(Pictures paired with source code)
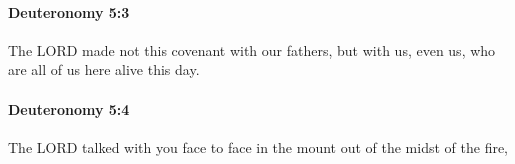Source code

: 		\paragraph{Deuteronomy 5:3} %
			\label{DEUTERONOMY-5-3}

			The LORD made not this covenant with our fathers, but with us, even us, who are all of us here alive this day.


		\paragraph{Deuteronomy 5:4} %
			\label{DEUTERONOMY-5-4}

			The LORD talked with you face to face in the mount out of the midst of the fire,


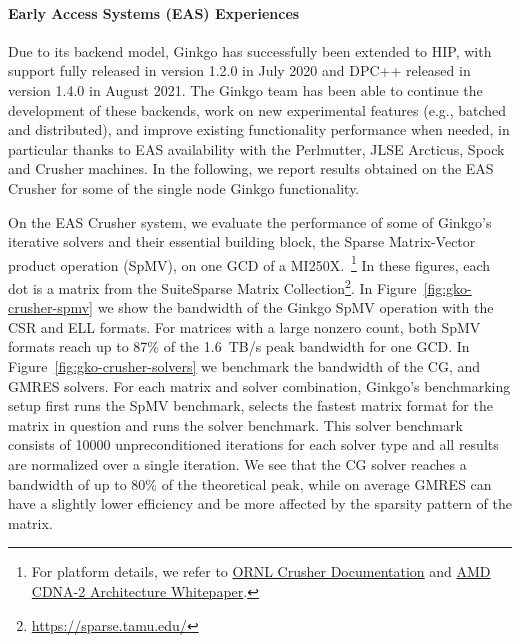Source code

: \paragraph{Early Access Systems (EAS) Experiences}
Due to its backend model, Ginkgo has successfully been extended to HIP, with
support fully released in version 1.2.0 in July 2020 and DPC++ released in
version 1.4.0 in August 2021. The Ginkgo team has been able to continue the
development of these backends, work on new experimental features (e.g., batched
and distributed), and improve existing functionality performance when needed, in
particular thanks to EAS availability with the Perlmutter, JLSE Arcticus, Spock
and Crusher machines. In the following, we report results obtained on the EAS
Crusher for some of the single node Ginkgo functionality.

On the EAS Crusher system, we evaluate the performance of some of Ginkgo's
iterative solvers and their essential building block, the Sparse Matrix-Vector
product operation (SpMV), on one GCD of a MI250X.~\footnote{For platform
  details, we refer to
  \href{https://docs.olcf.ornl.gov/systems/crusher_quick_start_guide.html}{ORNL
    Crusher Documentation} and
  \href{https://www.amd.com/system/files/documents/amd-cdna2-white-paper.pdf}{AMD
    CDNA-2 Architecture Whitepaper}.} In these figures, each dot is a matrix
from the SuiteSparse Matrix Collection\footnote{\url{https://sparse.tamu.edu/}}.
In Figure~\ref{fig:gko-crusher-spmv} we show the bandwidth of the Ginkgo SpMV
operation with the CSR and ELL formats. For matrices with a large nonzero count,
both SpMV formats reach up to 87\% of the 1.6~TB/s peak bandwidth for one GCD.
In Figure~\ref{fig:gko-crusher-solvers} we benchmark the bandwidth of the CG,
and GMRES solvers. For each matrix and solver combination, Ginkgo's benchmarking 
setup first runs the SpMV benchmark, selects the fastest matrix format for the matrix
in question and runs the solver benchmark. This solver benchmark consists of 10000
unpreconditioned iterations for each solver type and all results are normalized over a
single iteration. We see that the CG solver reaches a bandwidth of up to 80\% of the
theoretical peak, while on average GMRES can have a slightly lower efficiency and be
more affected by the sparsity pattern of the matrix.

**THE PROBLEM:** Transcribe every entry exactly. Leave out the pictures.

**SOLUTION:**
Source code

: 		\paragraph{Deuteronomy 5:3} %
			\label{DEUTERONOMY-5-3}

			The LORD made not this covenant with our fathers, but with us, even us, who are all of us here alive this day.


		\paragraph{Deuteronomy 5:4} %
			\label{DEUTERONOMY-5-4}

			The LORD talked with you face to face in the mount out of the midst of the fire,


Source code

: \paragraph{Early Access Systems (EAS) Experiences}
Due to its backend model, Ginkgo has successfully been extended to HIP, with
support fully released in version 1.2.0 in July 2020 and DPC++ released in
version 1.4.0 in August 2021. The Ginkgo team has been able to continue the
development of these backends, work on new experimental features (e.g., batched
and distributed), and improve existing functionality performance when needed, in
particular thanks to EAS availability with the Perlmutter, JLSE Arcticus, Spock
and Crusher machines. In the following, we report results obtained on the EAS
Crusher for some of the single node Ginkgo functionality.

On the EAS Crusher system, we evaluate the performance of some of Ginkgo's
iterative solvers and their essential building block, the Sparse Matrix-Vector
product operation (SpMV), on one GCD of a MI250X.~\footnote{For platform
  details, we refer to
  \href{https://docs.olcf.ornl.gov/systems/crusher_quick_start_guide.html}{ORNL
    Crusher Documentation} and
  \href{https://www.amd.com/system/files/documents/amd-cdna2-white-paper.pdf}{AMD
    CDNA-2 Architecture Whitepaper}.} In these figures, each dot is a matrix
from the SuiteSparse Matrix Collection\footnote{\url{https://sparse.tamu.edu/}}.
In Figure~\ref{fig:gko-crusher-spmv} we show the bandwidth of the Ginkgo SpMV
operation with the CSR and ELL formats. For matrices with a large nonzero count,
both SpMV formats reach up to 87\% of the 1.6~TB/s peak bandwidth for one GCD.
In Figure~\ref{fig:gko-crusher-solvers} we benchmark the bandwidth of the CG,
and GMRES solvers. For each matrix and solver combination, Ginkgo's benchmarking 
setup first runs the SpMV benchmark, selects the fastest matrix format for the matrix
in question and runs the solver benchmark. This solver benchmark consists of 10000
unpreconditioned iterations for each solver type and all results are normalized over a
single iteration. We see that the CG solver reaches a bandwidth of up to 80\% of the
theoretical peak, while on average GMRES can have a slightly lower efficiency and be
more affected by the sparsity pattern of the matrix.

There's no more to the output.